DWS: European Stocks More Attractive Than US Equities, Market Still Faces Geopolitical and Tariff Risks

  • 2025-08-14

 

Vincenzo Vedda, Global Chief Investment Officer at DWS, stated that in the bond market, short- and long-term sovereign bond prices in both the US and Eurozone are expected to rise, leading to lower yields. Due to weak recent US labor market data, the Federal Reserve may cut interest rates earlier than anticipated. However, it is still premature to conclude that US Treasuries have lost their appeal to international investors. As for the Eurozone, potential escalation of conflicts between the US and Russia, along with persistent uncertainties surrounding tariffs and trade disputes, could prompt the European Central Bank to further reduce interest rates.

Vedda described the current market sentiment as "cautiously optimistic in a high-risk era." He noted that while US stock valuations remain high, this year's "market leaders" are more evenly distributed compared to previous years, when the "Magnificent Seven" dominated. This balance is undoubtedly beneficial for the market.

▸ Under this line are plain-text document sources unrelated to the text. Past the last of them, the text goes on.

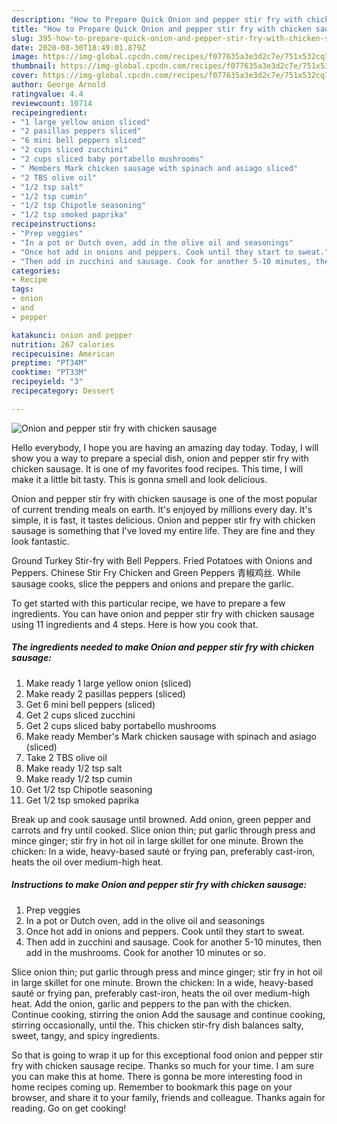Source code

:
```yaml
---
description: "How to Prepare Quick Onion and pepper stir fry with chicken sausage"
title: "How to Prepare Quick Onion and pepper stir fry with chicken sausage"
slug: 395-how-to-prepare-quick-onion-and-pepper-stir-fry-with-chicken-sausage
date: 2020-08-30T18:49:01.879Z
image: https://img-global.cpcdn.com/recipes/f077635a3e3d2c7e/751x532cq70/onion-and-pepper-stir-fry-with-chicken-sausage-recipe-main-photo.jpg
thumbnail: https://img-global.cpcdn.com/recipes/f077635a3e3d2c7e/751x532cq70/onion-and-pepper-stir-fry-with-chicken-sausage-recipe-main-photo.jpg
cover: https://img-global.cpcdn.com/recipes/f077635a3e3d2c7e/751x532cq70/onion-and-pepper-stir-fry-with-chicken-sausage-recipe-main-photo.jpg
author: George Arnold
ratingvalue: 4.4
reviewcount: 10714
recipeingredient:
- "1 large yellow onion sliced"
- "2 pasillas peppers sliced"
- "6 mini bell peppers sliced"
- "2 cups sliced zucchini"
- "2 cups sliced baby portabello mushrooms"
- " Members Mark chicken sausage with spinach and asiago sliced"
- "2 TBS olive oil"
- "1/2 tsp salt"
- "1/2 tsp cumin"
- "1/2 tsp Chipotle seasoning"
- "1/2 tsp smoked paprika"
recipeinstructions:
- "Prep veggies"
- "In a pot or Dutch oven, add in the olive oil and seasonings"
- "Once hot add in onions and peppers. Cook until they start to sweat."
- "Then add in zucchini and sausage. Cook for another 5-10 minutes, then add in the mushrooms. Cook for another 10 minutes or so."
categories:
- Recipe
tags:
- onion
- and
- pepper

katakunci: onion and pepper 
nutrition: 267 calories
recipecuisine: American
preptime: "PT34M"
cooktime: "PT33M"
recipeyield: "3"
recipecategory: Dessert

---
```



![Onion and pepper stir fry with chicken sausage](https://img-global.cpcdn.com/recipes/f077635a3e3d2c7e/751x532cq70/onion-and-pepper-stir-fry-with-chicken-sausage-recipe-main-photo.jpg)

Hello everybody, I hope you are having an amazing day today. Today, I will show you a way to prepare a special dish, onion and pepper stir fry with chicken sausage. It is one of my favorites food recipes. This time, I will make it a little bit tasty. This is gonna smell and look delicious.

Onion and pepper stir fry with chicken sausage is one of the most popular of current trending meals on earth. It's enjoyed by millions every day. It's simple, it is fast, it tastes delicious. Onion and pepper stir fry with chicken sausage is something that I've loved my entire life. They are fine and they look fantastic.

Ground Turkey Stir-fry with Bell Peppers. Fried Potatoes with Onions and Peppers. Chinese Stir Fry Chicken and Green Peppers 青椒鸡丝. While sausage cooks, slice the peppers and onions and prepare the garlic.


To get started with this particular recipe, we have to prepare a few ingredients. You can have onion and pepper stir fry with chicken sausage using 11 ingredients and 4 steps. Here is how you cook that.

<!--inarticleads1-->

##### The ingredients needed to make Onion and pepper stir fry with chicken sausage:

1. Make ready 1 large yellow onion (sliced)
1. Make ready 2 pasillas peppers (sliced)
1. Get 6 mini bell peppers (sliced)
1. Get 2 cups sliced zucchini
1. Get 2 cups sliced baby portabello mushrooms
1. Make ready  Member&#39;s Mark chicken sausage with spinach and asiago (sliced)
1. Take 2 TBS olive oil
1. Make ready 1/2 tsp salt
1. Make ready 1/2 tsp cumin
1. Get 1/2 tsp Chipotle seasoning
1. Get 1/2 tsp smoked paprika


Break up and cook sausage until browned. Add onion, green pepper and carrots and fry until cooked. Slice onion thin; put garlic through press and mince ginger; stir fry in hot oil in large skillet for one minute. Brown the chicken: In a wide, heavy-based sauté or frying pan, preferably cast-iron, heats the oil over medium-high heat. 

<!--inarticleads2-->

##### Instructions to make Onion and pepper stir fry with chicken sausage:

1. Prep veggies
1. In a pot or Dutch oven, add in the olive oil and seasonings
1. Once hot add in onions and peppers. Cook until they start to sweat.
1. Then add in zucchini and sausage. Cook for another 5-10 minutes, then add in the mushrooms. Cook for another 10 minutes or so.


Slice onion thin; put garlic through press and mince ginger; stir fry in hot oil in large skillet for one minute. Brown the chicken: In a wide, heavy-based sauté or frying pan, preferably cast-iron, heats the oil over medium-high heat. Add the onion, garlic and peppers to the pan with the chicken. Continue cooking, stirring the onion Add the sausage and continue cooking, stirring occasionally, until the. This chicken stir-fry dish balances salty, sweet, tangy, and spicy ingredients. 

So that is going to wrap it up for this exceptional food onion and pepper stir fry with chicken sausage recipe. Thanks so much for your time. I am sure you can make this at home. There is gonna be more interesting food in home recipes coming up. Remember to bookmark this page on your browser, and share it to your family, friends and colleague. Thanks again for reading. Go on get cooking!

Nevertheless, several concerns cannot be overlooked. Fiscal stimulus measures initially expected by the market have not materialized as anticipated, and public debt prospects are increasingly viewed as an economic burden. Additionally, apart from the technology and financial sectors, earnings performance of other S&P 500 constituent companies may disappoint. Currently elevated valuations of stocks and corporate bonds imply extremely low market tolerance for negative news, and asset prices could plummet rapidly in response to adverse developments.